Republican Reps. Buck McKeon of California and Marsha Blackburn of Tennessee both said Sunday it is immoral for President Barack Obama to push for action in Syria while unfunding the U.S. military.
McKeon, chairman of the House Armed Services Committee, said on CNN's "State of the Union" while the chemical-weapons attacks by Bashar Assad's regime constitute immoral behavior, so is sending members of the military into the region without proper funding.
"It's a tragedy all the way around," he said. "It's immoral to be using chemical weapons against, obviously, your own people. By the same token, I'm concerned about the morality of sending our own troops into harm's way without providing for the things they need. We're asking them to do more with less. I think there's moral responsibility we have to our troops."
Blackburn blamed Obama for underfunding the military while asking it to "do more with less."
"It is immoral to continue to ask our men and women in the military to go out without the equipment, the training, the readiness and the funds," she said.
Rep. Jim McGovern, a Massachusetts Democrat who avows friendship to President Barack Obama, said on CNN, "Sometimes friends can disagree."
McGovern said he opposes military action in Syria because it will make hostilities there worse.
"This is not a question about party loyalty," he said. "This is a question for all of us about what is right.
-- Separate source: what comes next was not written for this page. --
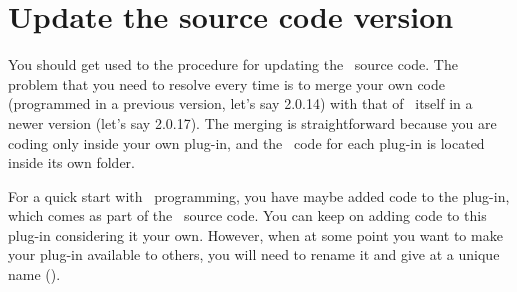 \section{Update the source code version}
You should get used to the procedure for updating the \US\ source code. The problem that you need to resolve every time is to merge your own code (programmed in a previous version, let's say 2.0.14) with that of \US\ itself in a newer version (let's say 2.0.17). The merging is straightforward because you are coding only inside your own plug-in, and the \CPP\ code for each plug-in is located inside its own folder.

For a quick start with \US\ programming, you have maybe added code to the  plug-in, which comes as part of the \US\ source code. You can keep on adding code to this plug-in considering it your own. However, when at some point you want to make your plug-in available to others, you will need to rename it and give at a unique name ().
This is a vote of conscience."
Launching missiles at Syria will do nothing "to get us closer to a political settlement, which the president says he wants," McGovern said.
"If I were the president, I would withdraw my request for the authorization, at this particular point," he said. "I don’t believe the support is there in Congress."
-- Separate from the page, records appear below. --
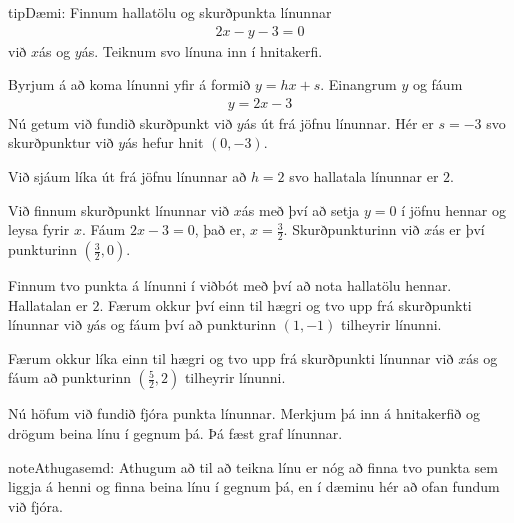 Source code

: \documentclass[a4paper,10pt,icelandic]{sphinxmanual}
\begin{document}
\begin{sphinxadmonition}{tip}{Dæmi:}
Finnum hallatölu og skurðpunkta línunnar
\begin{equation*}
\begin{split}2x-y-3=0\end{split}
\end{equation*}
við \(x\)\sphinxhyphen{}ás og \(y\)\sphinxhyphen{}ás. Teiknum svo línuna inn í hnitakerfi.

Byrjum á að koma línunni yfir á formið \(y=hx+s\). Einangrum \(y\) og fáum
\begin{equation*}
\begin{split}y=2x-3\end{split}
\end{equation*}
Nú getum við fundið skurðpunkt við \(y\)\sphinxhyphen{}ás út frá jöfnu línunnar. Hér er \(s=-3\) svo skurðpunktur við \(y\)\sphinxhyphen{}ás hefur hnit \((0,-3)\).

Við sjáum líka út frá jöfnu línunnar að \(h=2\) svo hallatala línunnar er \(2\).

Við finnum skurðpunkt línunnar við \(x\)\sphinxhyphen{}ás með því að setja \(y=0\) í jöfnu hennar og leysa fyrir \(x\). Fáum \(2x-3=0\), það er, \(x=\frac{3}{2}\). Skurðpunkturinn við \(x\)\sphinxhyphen{}ás er því punkturinn \((\frac{3}{2},0)\).

Finnum tvo punkta á línunni í viðbót með því að nota hallatölu hennar. Hallatalan er \(2\).
Færum okkur því einn til hægri og tvo upp frá skurðpunkti línunnar við \(y\)\sphinxhyphen{}ás og fáum því að punkturinn \((1,-1)\) tilheyrir línunni.

Færum okkur líka einn til hægri og tvo upp frá skurðpunkti línunnar við \(x\)\sphinxhyphen{}ás og fáum að punkturinn \((\frac{5}{2}, 2)\) tilheyrir línunni.

Nú höfum við fundið fjóra punkta línunnar. Merkjum þá inn á hnitakerfið og drögum beina línu í gegnum þá. Þá fæst graf línunnar.

\end{sphinxadmonition}

\begin{sphinxadmonition}{note}{Athugasemd:}
Athugum að til að teikna línu er nóg að finna tvo punkta sem liggja á henni og finna beina línu í gegnum þá, en í dæminu hér að ofan fundum við fjóra.
\end{sphinxadmonition}
\end{document}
Obama is scheduled to address the nation about his plans for Syria on Sept. 10.
"I'm troubled … that there's this lack of imagination, the inability to think out of the box, about what are the alternatives here," McGovern said. "We're being told that there's two choices -- do nothing, or bomb Syria. Clearly, there have to be some other choices in between. We ought to explore them."
McKeon, who opposes a strike in Syria, has asked for a personal meeting with the president to discuss the sequestration and its impact on the military.
"I don’t look at it as a vote against the president," McKeon said. "I look at it as a vote for our men and women in uniform who keep being asked to do more with less."